Exploration on the mechanism of Kaixin Powder in intervening post-stroke cognitive impairment through network pharmacology and proteomics experiments
10.3760/cma.j.cn115398-20231222-00231
- VernacularTitle:基于网络药理学和蛋白质组学实验探讨开心散干预卒中后认知障碍作用机制
- Author:
Baoyun QI
1
;
Feijuan GAO
;
Jiuwang YU
;
Fei LIU
Author Information
1. 北京中医药大学东直门医院神经内科,北京 100700
- Keywords:
Cognition disorders;
Stroke;
Network pharmacology;
Proteomics;
Kaixin Powder,
- From:
International Journal of Traditional Chinese Medicine
2024;46(9):1171-1177
- CountryChina
- Language:Chinese
-
Abstract:
Objective:To analyze the mechanism of Kaixin Powder in intervening post-stroke cognitive impairment (PSCI) through network pharmacology and proteomics analysis.Methods:TCMSP, ETCM, TCMID, and BATMAN databases were used to retrieved the active components and gene targets of Kaixin Powder. Differential genes in PSCI patients' blood samples were determined using high-performance liquid chromatography tandem mass spectrometry (HPLC-MS/MS).
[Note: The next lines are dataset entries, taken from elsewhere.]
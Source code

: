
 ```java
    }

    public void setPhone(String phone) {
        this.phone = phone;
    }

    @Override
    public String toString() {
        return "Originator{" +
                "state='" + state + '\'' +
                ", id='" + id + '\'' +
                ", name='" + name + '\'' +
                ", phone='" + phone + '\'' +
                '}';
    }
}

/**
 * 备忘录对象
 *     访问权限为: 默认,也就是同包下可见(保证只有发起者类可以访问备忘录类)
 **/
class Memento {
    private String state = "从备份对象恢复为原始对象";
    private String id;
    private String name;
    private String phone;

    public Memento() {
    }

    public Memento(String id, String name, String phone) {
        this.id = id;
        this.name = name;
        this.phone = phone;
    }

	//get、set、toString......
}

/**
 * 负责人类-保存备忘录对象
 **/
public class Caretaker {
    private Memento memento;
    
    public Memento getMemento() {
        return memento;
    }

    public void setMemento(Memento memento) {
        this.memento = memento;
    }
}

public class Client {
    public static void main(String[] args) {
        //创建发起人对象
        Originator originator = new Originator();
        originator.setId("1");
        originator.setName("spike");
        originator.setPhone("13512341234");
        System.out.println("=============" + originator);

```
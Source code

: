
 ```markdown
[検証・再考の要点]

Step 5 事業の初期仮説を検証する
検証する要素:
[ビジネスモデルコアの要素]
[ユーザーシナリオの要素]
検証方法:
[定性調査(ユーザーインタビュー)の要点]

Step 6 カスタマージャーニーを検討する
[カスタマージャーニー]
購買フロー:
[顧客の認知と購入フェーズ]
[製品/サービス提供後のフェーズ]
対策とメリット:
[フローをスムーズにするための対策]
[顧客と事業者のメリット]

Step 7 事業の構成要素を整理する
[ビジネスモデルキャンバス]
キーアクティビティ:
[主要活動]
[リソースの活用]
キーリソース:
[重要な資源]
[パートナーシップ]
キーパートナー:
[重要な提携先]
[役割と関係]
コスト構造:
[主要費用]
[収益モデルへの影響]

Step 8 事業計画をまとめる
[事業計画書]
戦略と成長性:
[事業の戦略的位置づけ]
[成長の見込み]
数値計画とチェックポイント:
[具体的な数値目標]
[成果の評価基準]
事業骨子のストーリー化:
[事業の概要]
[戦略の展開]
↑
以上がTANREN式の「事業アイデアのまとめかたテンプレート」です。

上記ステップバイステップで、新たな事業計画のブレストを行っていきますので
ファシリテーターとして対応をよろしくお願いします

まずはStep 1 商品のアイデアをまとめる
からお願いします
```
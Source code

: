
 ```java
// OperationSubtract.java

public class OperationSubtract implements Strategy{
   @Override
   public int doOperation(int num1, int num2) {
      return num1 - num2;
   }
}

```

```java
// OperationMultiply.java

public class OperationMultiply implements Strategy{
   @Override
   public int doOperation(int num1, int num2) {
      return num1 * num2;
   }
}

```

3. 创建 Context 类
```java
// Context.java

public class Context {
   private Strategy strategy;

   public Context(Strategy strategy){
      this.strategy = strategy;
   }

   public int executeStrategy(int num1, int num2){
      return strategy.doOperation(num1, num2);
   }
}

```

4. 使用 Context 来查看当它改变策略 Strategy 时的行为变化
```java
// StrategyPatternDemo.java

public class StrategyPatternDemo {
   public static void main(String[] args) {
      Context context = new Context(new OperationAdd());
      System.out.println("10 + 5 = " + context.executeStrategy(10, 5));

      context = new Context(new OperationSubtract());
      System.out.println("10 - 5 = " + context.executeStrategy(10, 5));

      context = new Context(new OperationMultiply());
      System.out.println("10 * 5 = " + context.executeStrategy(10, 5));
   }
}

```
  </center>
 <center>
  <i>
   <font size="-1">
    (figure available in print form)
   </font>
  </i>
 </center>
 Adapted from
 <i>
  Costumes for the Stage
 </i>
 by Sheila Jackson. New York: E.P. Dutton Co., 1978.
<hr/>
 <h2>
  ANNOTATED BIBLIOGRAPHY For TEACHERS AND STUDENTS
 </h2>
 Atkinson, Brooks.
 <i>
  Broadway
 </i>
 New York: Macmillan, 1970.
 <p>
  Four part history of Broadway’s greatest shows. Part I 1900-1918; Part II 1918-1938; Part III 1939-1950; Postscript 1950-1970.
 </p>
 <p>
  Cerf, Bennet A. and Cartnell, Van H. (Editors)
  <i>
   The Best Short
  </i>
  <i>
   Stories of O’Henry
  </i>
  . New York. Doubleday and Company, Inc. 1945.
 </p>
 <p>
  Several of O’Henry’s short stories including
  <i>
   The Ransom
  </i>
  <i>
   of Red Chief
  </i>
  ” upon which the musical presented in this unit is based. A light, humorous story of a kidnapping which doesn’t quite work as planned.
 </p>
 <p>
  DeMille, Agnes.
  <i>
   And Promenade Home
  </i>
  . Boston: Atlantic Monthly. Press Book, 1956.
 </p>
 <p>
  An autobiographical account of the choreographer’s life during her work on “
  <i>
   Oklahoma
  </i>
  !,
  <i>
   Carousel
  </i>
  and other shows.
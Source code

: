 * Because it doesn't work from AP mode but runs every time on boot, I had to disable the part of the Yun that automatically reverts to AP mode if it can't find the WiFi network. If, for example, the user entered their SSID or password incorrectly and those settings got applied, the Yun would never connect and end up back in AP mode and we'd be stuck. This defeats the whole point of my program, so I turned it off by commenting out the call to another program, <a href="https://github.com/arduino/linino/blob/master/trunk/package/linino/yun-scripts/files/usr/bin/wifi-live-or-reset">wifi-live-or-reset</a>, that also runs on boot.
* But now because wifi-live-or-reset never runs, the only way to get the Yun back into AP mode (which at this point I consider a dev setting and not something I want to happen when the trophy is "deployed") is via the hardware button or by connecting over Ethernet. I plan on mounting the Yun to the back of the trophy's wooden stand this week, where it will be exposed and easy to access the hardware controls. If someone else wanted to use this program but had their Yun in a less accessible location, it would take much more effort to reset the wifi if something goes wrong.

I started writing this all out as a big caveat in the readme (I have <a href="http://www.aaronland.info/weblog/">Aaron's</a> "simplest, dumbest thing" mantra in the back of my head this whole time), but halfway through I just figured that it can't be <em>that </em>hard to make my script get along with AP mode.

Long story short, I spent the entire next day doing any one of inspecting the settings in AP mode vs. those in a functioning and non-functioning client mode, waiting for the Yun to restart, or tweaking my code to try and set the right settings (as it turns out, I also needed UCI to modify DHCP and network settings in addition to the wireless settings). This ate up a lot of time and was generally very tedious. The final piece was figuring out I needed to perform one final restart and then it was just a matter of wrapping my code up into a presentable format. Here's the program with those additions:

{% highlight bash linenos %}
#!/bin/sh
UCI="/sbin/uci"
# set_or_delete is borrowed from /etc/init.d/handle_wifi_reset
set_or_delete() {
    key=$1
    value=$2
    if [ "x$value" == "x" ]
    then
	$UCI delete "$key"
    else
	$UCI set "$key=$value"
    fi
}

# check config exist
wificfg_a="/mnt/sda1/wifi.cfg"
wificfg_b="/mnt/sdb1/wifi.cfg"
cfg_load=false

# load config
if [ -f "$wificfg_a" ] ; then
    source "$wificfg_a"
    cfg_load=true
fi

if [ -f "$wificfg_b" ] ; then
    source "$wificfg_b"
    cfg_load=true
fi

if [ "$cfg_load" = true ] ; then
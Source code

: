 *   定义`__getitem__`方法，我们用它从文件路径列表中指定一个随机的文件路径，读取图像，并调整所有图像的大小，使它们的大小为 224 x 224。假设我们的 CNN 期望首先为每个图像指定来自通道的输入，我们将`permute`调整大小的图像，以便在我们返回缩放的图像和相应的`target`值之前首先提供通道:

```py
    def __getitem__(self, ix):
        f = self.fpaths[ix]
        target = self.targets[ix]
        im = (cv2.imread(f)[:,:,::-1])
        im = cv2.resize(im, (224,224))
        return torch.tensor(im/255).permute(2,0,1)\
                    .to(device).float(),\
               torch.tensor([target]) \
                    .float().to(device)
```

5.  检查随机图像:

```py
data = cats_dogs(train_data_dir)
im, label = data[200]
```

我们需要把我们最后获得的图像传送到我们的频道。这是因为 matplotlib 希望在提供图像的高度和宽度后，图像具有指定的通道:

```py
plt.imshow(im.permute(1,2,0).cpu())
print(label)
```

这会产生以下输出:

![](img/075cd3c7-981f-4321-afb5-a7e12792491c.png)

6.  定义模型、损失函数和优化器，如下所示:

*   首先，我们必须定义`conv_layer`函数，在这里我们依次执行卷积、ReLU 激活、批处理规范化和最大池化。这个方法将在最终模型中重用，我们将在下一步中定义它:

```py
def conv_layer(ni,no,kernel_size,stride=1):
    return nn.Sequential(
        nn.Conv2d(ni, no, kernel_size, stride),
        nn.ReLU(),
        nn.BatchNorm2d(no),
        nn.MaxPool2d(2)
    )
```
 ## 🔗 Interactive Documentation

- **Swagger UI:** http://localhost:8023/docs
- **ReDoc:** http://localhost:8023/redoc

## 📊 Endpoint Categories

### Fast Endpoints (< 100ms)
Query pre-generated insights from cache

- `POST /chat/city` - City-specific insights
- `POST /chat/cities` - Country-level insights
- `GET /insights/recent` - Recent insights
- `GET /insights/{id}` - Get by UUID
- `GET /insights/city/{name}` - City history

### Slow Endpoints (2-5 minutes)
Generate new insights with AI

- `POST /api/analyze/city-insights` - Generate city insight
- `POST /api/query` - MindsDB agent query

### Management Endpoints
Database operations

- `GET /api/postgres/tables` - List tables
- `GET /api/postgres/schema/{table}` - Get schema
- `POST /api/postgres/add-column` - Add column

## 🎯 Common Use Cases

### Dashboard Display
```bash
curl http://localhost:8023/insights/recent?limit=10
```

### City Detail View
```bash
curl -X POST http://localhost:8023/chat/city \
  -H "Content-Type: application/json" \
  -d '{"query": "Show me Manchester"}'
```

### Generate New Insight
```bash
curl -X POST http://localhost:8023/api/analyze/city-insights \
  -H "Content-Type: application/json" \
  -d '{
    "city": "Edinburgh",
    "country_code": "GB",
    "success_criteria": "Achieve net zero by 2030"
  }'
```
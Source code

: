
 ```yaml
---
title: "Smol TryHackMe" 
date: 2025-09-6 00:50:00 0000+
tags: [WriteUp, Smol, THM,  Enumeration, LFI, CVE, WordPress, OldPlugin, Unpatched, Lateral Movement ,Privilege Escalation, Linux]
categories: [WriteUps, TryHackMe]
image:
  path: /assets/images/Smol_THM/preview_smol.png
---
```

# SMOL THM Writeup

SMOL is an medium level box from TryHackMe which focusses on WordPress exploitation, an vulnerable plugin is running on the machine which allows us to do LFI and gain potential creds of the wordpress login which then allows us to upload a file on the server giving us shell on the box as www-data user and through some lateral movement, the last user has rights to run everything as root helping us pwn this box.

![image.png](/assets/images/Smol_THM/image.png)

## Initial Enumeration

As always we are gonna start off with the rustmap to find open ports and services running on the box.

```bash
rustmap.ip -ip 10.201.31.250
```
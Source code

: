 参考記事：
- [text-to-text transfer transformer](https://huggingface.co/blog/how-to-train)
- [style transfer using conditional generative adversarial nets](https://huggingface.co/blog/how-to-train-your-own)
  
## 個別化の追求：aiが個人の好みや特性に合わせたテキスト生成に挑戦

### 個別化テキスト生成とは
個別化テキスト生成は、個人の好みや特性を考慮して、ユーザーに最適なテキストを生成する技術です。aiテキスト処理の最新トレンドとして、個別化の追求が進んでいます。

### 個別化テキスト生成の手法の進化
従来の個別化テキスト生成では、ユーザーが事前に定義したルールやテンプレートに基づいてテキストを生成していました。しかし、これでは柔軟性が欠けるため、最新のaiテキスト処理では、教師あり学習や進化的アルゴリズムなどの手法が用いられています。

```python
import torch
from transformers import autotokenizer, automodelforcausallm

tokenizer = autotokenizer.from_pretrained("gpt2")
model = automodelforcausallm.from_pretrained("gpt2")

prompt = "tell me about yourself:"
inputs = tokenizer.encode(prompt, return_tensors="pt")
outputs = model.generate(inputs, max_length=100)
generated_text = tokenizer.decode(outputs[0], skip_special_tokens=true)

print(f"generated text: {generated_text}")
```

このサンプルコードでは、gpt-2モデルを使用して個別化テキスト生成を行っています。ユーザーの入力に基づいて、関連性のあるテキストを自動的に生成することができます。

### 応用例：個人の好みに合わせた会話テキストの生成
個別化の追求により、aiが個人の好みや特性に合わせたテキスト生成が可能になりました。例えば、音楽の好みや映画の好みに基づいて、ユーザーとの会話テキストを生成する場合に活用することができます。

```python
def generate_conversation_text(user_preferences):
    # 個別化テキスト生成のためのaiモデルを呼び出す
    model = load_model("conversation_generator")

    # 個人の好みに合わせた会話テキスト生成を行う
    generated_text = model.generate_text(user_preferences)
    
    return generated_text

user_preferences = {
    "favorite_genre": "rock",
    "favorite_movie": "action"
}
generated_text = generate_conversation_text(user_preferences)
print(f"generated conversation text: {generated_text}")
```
A protein-protein interaction network (PPI) was constructed using the STRING database, and a drug-PSCI-gene network was built with Cytoscape software. GO and KEGG enrichment analysis of targets were performed using the DAVID database, and the effective components were docked with targets using AutoDock software for molecular docking verification.Results:A total of 2 292 drug targets within Kaixin Powder were identified, with 248 differential genes found in clinical samples from PSCI patients, including 125 up-regulated and 123 down-regulated genes. KEGG enrichment analysis identified pathways including the TNF signaling pathway, PI3K-Akt signaling pathway, HIF-1 signaling pathway, and MAPK signaling pathway. The molecular docking results indicated that the three active components of Kaixin Powder, β-sitosterol, riboflavin, and musk ketone, had strong binding effects with four target proteins CXCR4, APOE, AGT, and SLC2A1.Conclusion:The active components of Kaixin Powder, such as β-sitosterol, riboflavin, and musk ketone, may treat PSCI by modulating the targets such as CXCR4, APOE, AGT, and SLC2A1, thereby activating or inhibiting pathways such as TNF signaling pathway, PI3K-Akt signaling pathway, HIF-1 signaling pathway, and MAPK signaling pathway.